Almost all faiths have been linking scientific discoveries to the religious scripts proving that God has created all things in balance. For example, to Muslims, the discovery of other suns and planets revolving around them has been mentioned in the Quran 1500 years ago. Similarly, the Zabur of David says, "Your kingdom is a kingdom of all worlds”. Faith-based leaders have been using such scientific findings in their teachings to reach the hearts and minds of their followers. While climate change has seen much of the global debates and scientists have been providing much knowledge and evidence, other environmental challenges such as biodiversity loss, desertification, and sand and dust severe storms have not had the privilege of reaching out to the attention of religious leaders nor have connections by the scientists been made.

Faith-based organizations, however, do not have easy access to the global knowledge and scientific evidence that UN Environment could provide. While these organizations may rely on indigenous knowledge and traditional cultural practices, other knowledge that is backed by the scientific evidence is needed to strengthen the relationship between environmental stewardship and duty of care, as well as with ethical behavior and sustainable citizenship.

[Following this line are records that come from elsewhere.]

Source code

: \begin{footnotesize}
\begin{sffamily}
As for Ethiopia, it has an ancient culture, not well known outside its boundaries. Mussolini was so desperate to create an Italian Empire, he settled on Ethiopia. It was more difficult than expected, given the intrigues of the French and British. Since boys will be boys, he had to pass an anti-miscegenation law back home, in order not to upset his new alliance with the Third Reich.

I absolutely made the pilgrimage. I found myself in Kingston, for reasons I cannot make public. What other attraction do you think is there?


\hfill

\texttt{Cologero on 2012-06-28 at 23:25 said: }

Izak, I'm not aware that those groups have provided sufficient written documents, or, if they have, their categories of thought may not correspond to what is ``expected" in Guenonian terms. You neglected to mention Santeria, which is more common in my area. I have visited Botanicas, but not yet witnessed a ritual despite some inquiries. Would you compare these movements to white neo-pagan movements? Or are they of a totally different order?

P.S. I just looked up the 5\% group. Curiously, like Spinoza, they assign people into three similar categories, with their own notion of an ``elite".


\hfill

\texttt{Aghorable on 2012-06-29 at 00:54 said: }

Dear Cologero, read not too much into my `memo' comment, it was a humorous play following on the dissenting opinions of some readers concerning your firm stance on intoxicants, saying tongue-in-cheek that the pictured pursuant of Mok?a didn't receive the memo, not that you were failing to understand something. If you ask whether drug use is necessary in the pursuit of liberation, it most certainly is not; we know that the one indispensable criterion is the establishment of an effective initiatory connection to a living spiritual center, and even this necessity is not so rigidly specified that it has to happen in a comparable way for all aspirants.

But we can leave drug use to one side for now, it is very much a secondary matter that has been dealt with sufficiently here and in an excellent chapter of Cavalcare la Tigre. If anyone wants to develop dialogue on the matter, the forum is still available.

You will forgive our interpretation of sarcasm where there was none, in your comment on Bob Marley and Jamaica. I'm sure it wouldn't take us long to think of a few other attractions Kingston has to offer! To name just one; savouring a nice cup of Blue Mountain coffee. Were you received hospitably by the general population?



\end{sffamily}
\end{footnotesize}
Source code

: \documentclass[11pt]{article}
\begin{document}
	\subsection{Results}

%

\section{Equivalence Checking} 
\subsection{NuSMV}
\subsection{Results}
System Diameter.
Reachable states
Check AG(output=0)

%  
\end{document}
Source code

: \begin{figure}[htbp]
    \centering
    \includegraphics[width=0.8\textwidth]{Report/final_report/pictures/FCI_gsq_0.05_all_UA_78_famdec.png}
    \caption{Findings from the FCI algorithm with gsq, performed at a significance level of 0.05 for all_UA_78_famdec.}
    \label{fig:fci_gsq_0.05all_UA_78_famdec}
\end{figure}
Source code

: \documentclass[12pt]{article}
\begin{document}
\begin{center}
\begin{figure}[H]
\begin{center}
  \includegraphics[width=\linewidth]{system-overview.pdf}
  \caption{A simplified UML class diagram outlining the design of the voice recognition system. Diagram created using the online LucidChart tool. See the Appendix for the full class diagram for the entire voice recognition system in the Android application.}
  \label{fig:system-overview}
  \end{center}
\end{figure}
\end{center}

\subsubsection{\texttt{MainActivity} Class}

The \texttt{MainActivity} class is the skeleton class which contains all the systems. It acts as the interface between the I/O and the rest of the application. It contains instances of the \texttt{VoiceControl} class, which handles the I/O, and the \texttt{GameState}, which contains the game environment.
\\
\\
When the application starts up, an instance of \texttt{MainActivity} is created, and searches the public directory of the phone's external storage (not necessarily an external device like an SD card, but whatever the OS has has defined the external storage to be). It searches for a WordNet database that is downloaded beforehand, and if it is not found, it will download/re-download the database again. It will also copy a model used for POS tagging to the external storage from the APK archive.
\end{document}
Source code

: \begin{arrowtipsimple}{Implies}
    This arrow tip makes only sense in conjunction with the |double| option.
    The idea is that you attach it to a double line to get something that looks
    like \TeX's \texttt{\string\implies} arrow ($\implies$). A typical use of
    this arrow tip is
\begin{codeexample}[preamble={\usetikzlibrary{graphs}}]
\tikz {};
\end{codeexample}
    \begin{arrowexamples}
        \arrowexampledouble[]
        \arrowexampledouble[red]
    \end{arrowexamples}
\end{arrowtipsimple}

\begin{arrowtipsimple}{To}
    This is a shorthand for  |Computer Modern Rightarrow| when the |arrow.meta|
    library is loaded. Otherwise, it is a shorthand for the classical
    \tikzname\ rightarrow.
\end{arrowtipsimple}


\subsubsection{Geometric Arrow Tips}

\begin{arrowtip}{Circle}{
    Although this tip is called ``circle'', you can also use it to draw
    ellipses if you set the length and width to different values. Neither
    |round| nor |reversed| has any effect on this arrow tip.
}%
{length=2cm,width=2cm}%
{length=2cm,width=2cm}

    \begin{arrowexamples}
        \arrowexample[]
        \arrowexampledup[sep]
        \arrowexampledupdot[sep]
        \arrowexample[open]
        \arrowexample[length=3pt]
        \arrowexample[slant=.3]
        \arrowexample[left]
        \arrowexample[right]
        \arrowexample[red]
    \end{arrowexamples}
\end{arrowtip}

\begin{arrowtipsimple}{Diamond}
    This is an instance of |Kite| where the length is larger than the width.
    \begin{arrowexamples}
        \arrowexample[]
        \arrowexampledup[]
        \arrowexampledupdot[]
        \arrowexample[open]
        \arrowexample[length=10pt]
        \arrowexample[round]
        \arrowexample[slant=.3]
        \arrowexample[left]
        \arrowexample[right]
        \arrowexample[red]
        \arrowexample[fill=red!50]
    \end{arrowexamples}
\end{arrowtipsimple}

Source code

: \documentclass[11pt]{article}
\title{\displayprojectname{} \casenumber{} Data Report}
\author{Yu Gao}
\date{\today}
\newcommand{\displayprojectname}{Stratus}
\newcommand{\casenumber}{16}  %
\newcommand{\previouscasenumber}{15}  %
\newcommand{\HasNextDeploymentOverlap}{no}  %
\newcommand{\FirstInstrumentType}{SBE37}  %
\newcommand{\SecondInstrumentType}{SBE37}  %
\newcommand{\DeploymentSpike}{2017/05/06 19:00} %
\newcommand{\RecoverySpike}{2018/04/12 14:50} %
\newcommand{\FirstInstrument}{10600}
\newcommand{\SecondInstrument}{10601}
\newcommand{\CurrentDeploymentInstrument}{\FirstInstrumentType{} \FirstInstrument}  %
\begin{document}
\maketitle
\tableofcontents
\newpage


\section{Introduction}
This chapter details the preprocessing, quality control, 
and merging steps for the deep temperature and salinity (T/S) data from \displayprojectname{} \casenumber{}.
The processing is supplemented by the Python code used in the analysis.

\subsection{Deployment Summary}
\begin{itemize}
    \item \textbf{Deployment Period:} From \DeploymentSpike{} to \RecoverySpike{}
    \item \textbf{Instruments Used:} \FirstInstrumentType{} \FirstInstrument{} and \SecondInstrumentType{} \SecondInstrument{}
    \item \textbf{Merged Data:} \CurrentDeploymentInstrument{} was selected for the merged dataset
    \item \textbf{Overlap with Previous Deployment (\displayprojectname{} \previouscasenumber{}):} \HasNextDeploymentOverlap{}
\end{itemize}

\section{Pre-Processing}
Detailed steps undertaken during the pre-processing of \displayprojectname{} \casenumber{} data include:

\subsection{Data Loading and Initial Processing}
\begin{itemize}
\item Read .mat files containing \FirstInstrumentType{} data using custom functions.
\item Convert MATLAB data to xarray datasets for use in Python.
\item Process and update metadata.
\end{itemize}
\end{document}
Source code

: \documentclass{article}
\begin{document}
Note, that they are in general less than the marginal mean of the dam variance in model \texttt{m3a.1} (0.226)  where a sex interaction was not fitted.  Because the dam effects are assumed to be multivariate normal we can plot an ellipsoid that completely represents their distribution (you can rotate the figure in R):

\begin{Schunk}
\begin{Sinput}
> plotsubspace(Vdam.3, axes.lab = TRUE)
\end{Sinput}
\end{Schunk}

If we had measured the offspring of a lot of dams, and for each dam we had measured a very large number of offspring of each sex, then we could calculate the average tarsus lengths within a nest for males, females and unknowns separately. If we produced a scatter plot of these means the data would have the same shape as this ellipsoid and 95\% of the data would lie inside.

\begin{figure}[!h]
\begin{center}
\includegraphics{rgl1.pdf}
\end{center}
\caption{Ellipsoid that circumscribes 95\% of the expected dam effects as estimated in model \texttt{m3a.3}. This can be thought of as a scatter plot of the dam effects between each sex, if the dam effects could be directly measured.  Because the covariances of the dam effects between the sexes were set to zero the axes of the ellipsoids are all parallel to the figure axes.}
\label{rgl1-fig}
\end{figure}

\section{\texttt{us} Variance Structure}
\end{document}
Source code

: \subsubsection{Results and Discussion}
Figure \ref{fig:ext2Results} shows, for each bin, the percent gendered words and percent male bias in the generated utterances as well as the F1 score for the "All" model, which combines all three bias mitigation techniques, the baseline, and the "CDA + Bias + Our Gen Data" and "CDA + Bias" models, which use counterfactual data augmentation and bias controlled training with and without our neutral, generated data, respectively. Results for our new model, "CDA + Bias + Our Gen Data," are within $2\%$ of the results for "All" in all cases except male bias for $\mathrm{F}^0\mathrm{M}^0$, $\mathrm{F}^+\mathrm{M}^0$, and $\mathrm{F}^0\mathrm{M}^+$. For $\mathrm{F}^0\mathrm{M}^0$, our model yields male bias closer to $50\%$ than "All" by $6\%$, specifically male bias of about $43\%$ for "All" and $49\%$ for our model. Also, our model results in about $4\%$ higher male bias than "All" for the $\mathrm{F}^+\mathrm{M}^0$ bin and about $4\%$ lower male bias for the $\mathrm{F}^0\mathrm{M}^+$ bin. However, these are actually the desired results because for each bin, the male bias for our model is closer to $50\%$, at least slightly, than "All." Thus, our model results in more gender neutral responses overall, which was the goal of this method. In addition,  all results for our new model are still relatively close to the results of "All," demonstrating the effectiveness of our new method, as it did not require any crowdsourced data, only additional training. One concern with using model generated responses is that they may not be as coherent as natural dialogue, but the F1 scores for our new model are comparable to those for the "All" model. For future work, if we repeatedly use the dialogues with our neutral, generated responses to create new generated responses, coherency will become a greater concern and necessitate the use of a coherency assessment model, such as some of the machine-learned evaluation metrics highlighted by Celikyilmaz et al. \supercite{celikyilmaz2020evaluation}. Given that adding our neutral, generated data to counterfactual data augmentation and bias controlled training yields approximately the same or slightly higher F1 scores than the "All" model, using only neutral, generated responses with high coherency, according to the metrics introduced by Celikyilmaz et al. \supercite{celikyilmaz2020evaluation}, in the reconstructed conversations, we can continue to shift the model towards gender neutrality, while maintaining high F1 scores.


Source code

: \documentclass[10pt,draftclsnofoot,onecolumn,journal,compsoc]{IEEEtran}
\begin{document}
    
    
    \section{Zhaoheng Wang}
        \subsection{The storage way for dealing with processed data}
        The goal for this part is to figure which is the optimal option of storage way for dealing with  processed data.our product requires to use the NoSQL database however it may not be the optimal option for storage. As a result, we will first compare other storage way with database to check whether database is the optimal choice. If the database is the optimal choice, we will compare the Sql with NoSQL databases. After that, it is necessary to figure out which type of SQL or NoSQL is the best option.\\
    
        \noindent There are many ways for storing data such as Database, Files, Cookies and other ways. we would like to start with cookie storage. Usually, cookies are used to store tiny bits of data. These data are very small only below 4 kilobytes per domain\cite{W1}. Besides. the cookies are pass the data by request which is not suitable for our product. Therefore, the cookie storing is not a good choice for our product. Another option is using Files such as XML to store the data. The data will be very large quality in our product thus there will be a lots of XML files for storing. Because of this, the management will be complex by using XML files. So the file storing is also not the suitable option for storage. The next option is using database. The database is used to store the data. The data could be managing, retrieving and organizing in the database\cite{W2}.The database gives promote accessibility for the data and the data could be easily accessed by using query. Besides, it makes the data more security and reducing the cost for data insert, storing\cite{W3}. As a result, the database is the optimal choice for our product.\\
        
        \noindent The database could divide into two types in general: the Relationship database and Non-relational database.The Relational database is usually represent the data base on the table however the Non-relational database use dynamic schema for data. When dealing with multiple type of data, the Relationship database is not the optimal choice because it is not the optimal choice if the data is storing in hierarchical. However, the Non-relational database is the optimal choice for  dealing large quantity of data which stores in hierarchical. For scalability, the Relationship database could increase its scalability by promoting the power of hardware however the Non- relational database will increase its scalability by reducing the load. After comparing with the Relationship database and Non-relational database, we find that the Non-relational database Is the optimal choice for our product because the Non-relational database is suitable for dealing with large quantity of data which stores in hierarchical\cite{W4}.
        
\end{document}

Our aim is to create a broader mass of faith based institutions that have the relevant scientific information available on areas where they see questions arising or a reluctance to take action. 

Outcomes we target:

  • Consolidate existing scientific research to support linkages between human impact and environmental issues.
  • Faith based organizations’ leaders are included in select high-level thematic debates as well as contribute to faith-based international conferences and initiatives to facilitate dialogue among faith scholars and the environmental scientific community.
  • Appropriate existing knowledge platforms are identified that can be better linked to faith based organizations and to indigenous knowledge, cultural practices and science-based knowledge to strengthen religious arguments and visible evidence to demonstrate the relationship between environmental stewardship and duty of care.
  • Faith-based communication and advocacy tools and materials are prepared and disseminated.